Defendant's focus on the proper administrative procedure accompanying the issuance of a Form 5661 warning misses the point. Although whether and at what point the IRS manual required Agents Saavedra and Gonzales to administer the Form 5661 Non-Custody Statement of Rights might bear on an administrative proceeding (for which the Court makes no determination), it has no bearing in this constitutional context. For Fifth Amendment purposes, the analysis is whether a person is "in custody," and "subjected to interrogation." Miranda, 384 U.S. at 467; see also United States v. Gutierrez-Salinas, No. 14-50556, 2016 WL 696499, at *3 (9th Cir. Feb. 22, 2016). For the reasons discussed above, the Court finds that Defendant was not in custody during the initial portion of the interview so as to require the administration of Miranda warnings. Defendant was properly provided his Miranda rights at the midpoint of the interrogation and thus, none of his later statements are contested on this point.
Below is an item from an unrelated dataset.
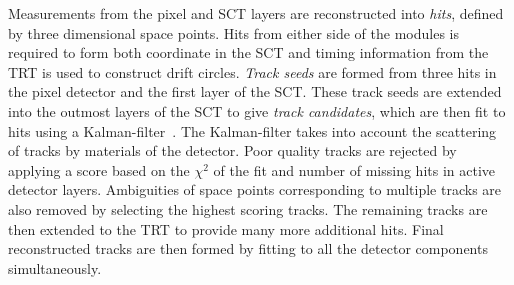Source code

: Measurements from the pixel and SCT layers are reconstructed into \emph{hits}, defined by three dimensional space points. Hits from either side of the modules is required to form both coordinate in the SCT and timing information from the TRT is used to construct drift circles. \emph{Track seeds} are formed from three hits in the pixel detector and the first layer of the SCT. These track seeds are extended into the outmost layers of the SCT to give \emph{track candidates}, which are then fit to hits using a Kalman-filter~\cite{ATLAS:tracking,ATLAS:Kalman}. The Kalman-filter takes into account the scattering of tracks by materials of the detector. Poor quality tracks are rejected by applying a score based on the $\chi^2$ of the fit and number of missing hits in active detector layers. Ambiguities of space points corresponding to multiple tracks are also removed by selecting the highest scoring tracks. The remaining tracks are then extended to the TRT to provide many more additional hits. Final reconstructed tracks are then formed by fitting to all the detector components simultaneously.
I wonder whether Court's analysis is correct.  If the only question is whether he is in custody -- almost invariably the case in IRS CI investigations -- then failure to give Miranda warning is not relevant.  However, there are some IRS investigations that could be deemed custody equivalent via deceit, trickery, coercion, etc., so that the smart move is for agents to give them at the beginning whether they, technically, need to or not.  Besides it is the fair thing to do.  This taxpayer may not have allowed the interview had he been read those rights at the start.  And, I am not sure that reading the rights midstream is a fair way to cure the problem.  By then the un-Mirandized client may be so deep that it is not fair that the statements either earlier or even later during an extended interview be used.

I would love to have readers' comments on their experiences and whether they are concerned as well.